(Items from a data source)
.....

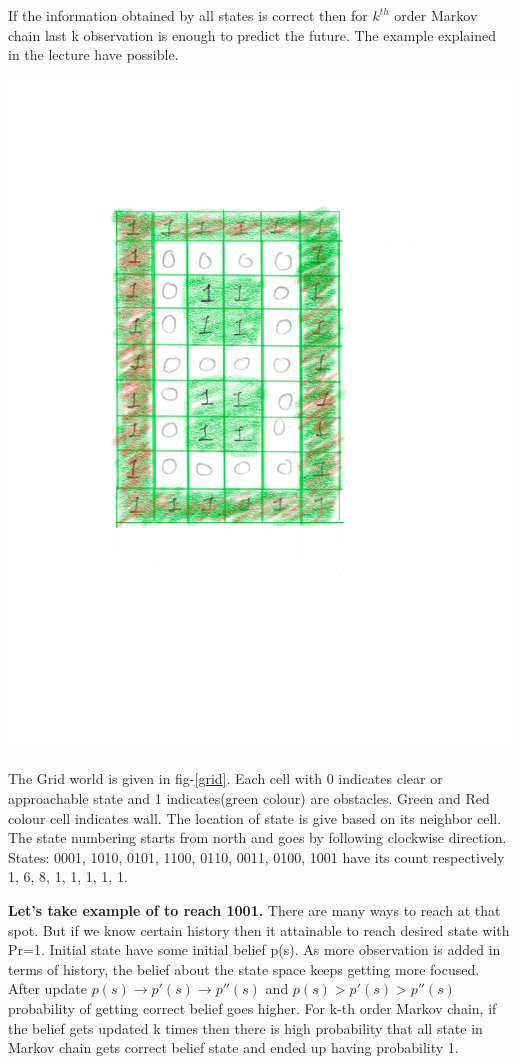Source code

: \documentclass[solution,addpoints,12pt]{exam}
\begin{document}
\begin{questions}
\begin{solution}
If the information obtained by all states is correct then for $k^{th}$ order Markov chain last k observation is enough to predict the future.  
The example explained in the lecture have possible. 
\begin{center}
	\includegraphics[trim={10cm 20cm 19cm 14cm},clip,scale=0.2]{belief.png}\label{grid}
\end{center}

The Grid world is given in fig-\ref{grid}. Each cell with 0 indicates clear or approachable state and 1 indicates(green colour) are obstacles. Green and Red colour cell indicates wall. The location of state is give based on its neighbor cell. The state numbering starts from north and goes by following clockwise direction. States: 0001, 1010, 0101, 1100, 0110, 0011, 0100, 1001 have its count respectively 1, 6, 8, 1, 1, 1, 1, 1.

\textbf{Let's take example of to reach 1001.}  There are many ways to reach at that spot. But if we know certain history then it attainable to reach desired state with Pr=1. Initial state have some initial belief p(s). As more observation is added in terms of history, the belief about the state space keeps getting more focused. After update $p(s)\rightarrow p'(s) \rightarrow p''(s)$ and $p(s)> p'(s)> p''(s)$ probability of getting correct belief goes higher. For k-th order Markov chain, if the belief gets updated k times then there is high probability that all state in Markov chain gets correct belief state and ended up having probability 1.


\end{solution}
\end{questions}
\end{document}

.....

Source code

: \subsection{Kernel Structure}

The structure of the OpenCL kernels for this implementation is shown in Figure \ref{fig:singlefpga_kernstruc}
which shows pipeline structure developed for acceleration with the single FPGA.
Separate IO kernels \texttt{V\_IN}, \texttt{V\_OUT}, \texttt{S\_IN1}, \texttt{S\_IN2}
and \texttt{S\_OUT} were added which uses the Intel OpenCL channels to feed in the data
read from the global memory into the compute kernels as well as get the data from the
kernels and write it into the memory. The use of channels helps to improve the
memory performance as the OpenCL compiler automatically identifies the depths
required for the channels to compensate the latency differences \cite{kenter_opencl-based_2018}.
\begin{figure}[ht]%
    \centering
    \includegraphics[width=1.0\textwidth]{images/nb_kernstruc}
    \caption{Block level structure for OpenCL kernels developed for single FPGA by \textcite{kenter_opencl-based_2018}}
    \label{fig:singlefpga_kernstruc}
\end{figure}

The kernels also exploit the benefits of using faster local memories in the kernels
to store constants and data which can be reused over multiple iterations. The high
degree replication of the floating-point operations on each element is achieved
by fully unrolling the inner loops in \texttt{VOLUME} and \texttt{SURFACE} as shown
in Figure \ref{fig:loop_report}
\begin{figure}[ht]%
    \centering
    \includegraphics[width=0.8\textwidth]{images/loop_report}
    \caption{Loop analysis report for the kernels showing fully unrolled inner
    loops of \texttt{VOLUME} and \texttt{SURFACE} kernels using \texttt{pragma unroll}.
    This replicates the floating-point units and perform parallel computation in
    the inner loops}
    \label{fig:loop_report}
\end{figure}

.....

▸ **WORK INSTRUCTION**:
What must be returned is a bare number, the count of lines in the entries holding the string "loops".

▸ **RESPONSE TO THE EXERCISE**:
3